_Requirement_: Look through the entries below and copy exactly the part that begins with the line containing "This application is" and ends with the line containing "Alternate solution to". Do not copy the pictures.
+ + + +
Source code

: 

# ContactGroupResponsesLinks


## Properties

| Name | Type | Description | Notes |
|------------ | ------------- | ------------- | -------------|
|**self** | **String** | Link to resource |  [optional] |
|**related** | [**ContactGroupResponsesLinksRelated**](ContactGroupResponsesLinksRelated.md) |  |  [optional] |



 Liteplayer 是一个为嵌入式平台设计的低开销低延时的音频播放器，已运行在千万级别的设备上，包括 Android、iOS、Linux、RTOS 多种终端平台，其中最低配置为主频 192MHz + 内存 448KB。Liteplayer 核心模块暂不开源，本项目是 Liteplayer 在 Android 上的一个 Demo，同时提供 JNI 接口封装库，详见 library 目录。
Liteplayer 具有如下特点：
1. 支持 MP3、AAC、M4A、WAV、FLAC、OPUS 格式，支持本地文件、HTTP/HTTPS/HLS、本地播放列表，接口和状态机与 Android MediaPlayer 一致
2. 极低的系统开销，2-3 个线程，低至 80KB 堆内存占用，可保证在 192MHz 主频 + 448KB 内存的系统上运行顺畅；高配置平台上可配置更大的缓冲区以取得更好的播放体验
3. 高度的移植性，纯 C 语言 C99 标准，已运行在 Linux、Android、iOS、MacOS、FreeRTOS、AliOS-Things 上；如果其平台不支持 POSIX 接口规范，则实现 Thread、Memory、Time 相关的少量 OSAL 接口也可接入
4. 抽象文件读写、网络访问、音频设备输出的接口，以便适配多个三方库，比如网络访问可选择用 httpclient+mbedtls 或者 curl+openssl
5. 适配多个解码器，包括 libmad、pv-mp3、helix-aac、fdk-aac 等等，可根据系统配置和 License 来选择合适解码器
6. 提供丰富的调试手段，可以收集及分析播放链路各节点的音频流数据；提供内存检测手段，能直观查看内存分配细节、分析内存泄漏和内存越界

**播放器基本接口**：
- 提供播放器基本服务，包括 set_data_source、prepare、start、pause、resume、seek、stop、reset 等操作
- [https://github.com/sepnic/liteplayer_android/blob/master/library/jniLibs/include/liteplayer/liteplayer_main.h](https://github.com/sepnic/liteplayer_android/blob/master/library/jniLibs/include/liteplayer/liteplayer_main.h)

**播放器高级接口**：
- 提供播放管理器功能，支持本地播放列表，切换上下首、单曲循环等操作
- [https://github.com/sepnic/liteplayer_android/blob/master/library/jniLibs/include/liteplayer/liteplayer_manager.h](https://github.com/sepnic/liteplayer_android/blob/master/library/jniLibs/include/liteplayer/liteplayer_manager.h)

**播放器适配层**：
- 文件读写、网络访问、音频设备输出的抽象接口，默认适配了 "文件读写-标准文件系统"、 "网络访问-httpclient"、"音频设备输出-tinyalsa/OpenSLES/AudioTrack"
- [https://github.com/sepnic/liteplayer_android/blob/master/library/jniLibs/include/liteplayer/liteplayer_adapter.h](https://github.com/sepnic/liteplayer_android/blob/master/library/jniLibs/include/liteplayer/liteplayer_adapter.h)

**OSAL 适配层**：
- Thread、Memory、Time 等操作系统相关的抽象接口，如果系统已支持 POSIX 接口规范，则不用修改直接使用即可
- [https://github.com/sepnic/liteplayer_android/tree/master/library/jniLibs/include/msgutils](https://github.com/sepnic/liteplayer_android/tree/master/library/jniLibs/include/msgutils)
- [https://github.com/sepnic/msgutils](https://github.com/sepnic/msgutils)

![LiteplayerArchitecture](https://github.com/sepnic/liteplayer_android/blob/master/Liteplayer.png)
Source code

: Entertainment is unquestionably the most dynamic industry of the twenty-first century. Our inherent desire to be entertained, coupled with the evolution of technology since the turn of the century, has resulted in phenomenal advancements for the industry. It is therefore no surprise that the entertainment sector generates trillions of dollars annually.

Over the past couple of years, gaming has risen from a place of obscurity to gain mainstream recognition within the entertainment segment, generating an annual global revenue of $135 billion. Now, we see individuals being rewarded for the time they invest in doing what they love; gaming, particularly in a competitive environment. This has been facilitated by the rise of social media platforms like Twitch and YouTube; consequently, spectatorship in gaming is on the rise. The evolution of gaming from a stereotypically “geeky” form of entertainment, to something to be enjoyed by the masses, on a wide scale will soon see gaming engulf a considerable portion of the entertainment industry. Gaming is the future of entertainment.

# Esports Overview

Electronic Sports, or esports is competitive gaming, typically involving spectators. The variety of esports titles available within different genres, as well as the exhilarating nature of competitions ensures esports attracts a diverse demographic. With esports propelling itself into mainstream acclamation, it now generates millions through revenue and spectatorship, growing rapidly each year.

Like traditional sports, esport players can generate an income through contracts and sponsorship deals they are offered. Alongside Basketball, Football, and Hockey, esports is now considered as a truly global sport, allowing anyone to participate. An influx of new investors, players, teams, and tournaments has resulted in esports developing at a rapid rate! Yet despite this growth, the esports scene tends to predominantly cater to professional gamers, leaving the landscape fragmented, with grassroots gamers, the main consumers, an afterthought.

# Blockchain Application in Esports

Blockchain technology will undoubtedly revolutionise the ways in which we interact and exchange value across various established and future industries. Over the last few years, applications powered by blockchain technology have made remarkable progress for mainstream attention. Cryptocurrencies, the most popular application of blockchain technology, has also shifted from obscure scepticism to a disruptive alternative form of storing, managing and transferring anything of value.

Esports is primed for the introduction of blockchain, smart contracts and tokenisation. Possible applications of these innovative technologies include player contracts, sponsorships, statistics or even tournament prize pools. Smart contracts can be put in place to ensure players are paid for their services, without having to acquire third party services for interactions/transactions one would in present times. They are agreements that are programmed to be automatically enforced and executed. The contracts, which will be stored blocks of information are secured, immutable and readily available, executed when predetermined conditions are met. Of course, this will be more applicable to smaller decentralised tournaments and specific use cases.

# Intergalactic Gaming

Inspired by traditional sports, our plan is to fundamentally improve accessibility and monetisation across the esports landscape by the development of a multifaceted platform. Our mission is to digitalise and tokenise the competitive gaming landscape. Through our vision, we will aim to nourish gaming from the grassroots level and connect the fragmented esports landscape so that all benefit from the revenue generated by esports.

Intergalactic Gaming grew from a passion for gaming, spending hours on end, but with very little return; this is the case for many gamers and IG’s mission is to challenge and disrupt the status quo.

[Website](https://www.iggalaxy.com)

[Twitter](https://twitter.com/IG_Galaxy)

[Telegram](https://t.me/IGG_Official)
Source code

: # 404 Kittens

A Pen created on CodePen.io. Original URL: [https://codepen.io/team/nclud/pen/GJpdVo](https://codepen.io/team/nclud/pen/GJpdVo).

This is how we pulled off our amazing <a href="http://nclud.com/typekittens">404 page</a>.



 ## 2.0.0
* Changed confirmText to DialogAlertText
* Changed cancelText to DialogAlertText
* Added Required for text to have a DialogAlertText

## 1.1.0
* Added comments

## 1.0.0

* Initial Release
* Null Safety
+ + + +
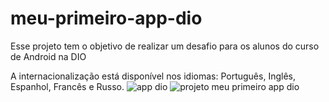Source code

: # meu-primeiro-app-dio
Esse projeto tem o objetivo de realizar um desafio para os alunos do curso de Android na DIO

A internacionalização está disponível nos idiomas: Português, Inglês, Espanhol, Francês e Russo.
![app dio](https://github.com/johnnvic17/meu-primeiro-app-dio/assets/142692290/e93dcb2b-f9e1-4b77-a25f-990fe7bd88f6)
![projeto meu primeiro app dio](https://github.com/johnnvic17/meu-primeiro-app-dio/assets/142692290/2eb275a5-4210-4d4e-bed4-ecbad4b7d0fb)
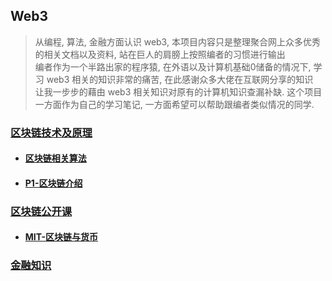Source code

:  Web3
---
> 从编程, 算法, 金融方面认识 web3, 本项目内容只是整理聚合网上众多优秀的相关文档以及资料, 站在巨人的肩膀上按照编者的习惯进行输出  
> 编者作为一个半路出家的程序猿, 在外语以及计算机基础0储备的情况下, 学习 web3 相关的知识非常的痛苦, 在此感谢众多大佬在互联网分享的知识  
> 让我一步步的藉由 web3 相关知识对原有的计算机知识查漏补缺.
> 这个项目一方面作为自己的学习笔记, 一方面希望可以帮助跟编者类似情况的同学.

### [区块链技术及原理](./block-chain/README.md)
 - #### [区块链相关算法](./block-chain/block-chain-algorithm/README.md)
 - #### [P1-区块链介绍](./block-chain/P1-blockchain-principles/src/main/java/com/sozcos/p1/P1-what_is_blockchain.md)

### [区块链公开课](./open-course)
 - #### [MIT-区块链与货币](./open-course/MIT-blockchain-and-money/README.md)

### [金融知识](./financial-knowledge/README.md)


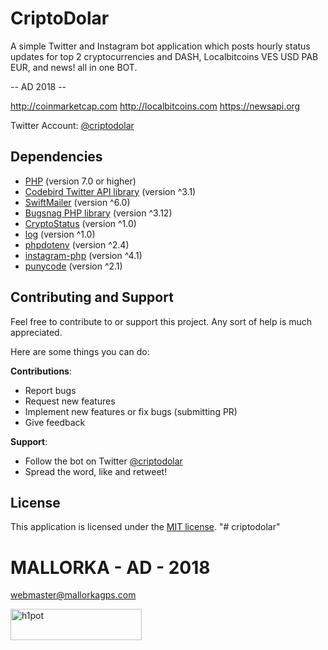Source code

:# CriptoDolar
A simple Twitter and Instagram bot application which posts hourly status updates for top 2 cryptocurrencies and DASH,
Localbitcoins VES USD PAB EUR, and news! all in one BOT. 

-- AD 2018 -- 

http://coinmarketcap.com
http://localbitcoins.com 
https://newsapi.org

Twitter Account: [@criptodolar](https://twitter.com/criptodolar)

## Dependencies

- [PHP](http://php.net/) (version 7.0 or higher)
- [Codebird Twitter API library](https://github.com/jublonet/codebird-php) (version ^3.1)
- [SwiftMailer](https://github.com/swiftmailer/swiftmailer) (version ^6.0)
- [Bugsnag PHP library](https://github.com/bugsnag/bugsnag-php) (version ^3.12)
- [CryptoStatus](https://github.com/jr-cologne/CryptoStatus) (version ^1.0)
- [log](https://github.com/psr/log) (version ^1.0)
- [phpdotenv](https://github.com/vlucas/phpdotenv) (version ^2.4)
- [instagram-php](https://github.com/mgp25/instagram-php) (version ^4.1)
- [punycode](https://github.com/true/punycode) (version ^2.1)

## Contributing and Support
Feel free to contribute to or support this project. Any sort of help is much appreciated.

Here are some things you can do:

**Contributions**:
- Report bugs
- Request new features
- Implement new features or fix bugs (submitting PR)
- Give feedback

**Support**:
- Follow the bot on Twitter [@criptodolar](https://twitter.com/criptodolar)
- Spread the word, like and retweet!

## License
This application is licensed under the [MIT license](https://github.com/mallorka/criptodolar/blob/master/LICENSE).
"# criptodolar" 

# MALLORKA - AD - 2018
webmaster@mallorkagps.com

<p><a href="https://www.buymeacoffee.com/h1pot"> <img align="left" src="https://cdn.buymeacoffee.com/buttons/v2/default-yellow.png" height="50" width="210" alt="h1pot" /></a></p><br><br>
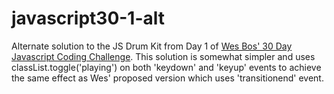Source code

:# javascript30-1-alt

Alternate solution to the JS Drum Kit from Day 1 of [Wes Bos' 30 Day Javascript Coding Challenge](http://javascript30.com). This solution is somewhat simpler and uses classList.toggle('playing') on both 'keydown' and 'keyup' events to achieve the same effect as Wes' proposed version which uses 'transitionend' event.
+ + + +
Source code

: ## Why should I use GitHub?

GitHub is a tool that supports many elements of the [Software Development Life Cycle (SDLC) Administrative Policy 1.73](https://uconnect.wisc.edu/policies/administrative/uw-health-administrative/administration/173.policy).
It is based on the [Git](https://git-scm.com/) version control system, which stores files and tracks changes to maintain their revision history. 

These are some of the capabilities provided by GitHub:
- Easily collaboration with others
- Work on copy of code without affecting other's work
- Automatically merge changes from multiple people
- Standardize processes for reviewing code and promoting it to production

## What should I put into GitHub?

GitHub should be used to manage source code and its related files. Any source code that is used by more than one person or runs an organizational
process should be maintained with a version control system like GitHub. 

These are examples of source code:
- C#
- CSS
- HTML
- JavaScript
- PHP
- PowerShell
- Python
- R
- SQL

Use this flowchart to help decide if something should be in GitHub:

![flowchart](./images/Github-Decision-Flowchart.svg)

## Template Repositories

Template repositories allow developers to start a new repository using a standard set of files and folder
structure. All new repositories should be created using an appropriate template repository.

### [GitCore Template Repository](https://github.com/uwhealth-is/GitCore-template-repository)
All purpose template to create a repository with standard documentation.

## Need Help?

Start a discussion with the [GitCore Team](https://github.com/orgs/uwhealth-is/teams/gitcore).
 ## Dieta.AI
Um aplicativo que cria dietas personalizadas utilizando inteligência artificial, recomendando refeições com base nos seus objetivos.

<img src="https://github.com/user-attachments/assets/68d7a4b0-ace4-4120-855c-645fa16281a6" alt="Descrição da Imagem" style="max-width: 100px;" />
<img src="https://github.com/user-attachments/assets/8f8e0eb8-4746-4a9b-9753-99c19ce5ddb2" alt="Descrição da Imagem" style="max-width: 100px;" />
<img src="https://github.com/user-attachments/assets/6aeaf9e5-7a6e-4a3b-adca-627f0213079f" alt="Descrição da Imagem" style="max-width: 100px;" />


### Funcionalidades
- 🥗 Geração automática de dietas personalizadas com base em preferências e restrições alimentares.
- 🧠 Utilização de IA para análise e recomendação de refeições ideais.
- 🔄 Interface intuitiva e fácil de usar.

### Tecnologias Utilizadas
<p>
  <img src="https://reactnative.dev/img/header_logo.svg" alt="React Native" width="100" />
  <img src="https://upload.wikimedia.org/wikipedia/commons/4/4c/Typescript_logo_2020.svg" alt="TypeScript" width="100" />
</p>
+ + + +
_Response to this exercise_:
This application is licensed under the [MIT license](https://github.com/mallorka/criptodolar/blob/master/LICENSE).
"# criptodolar" 

# MALLORKA - AD - 2018
webmaster@mallorkagps.com

<p><a href="https://www.buymeacoffee.com/h1pot"> <img align="left" src="https://cdn.buymeacoffee.com/buttons/v2/default-yellow.png" height="50" width="210" alt="h1pot" /></a></p><br><br>
Source code

:# javascript30-1-alt

Alternate solution to the JS Drum Kit from Day 1 of [Wes Bos' 30 Day Javascript Coding Challenge](http://javascript30.com). This solution is somewhat simpler and uses classList.toggle('playing') on both 'keydown' and 'keyup' events to achieve the same effect as Wes' proposed version which uses 'transitionend' event.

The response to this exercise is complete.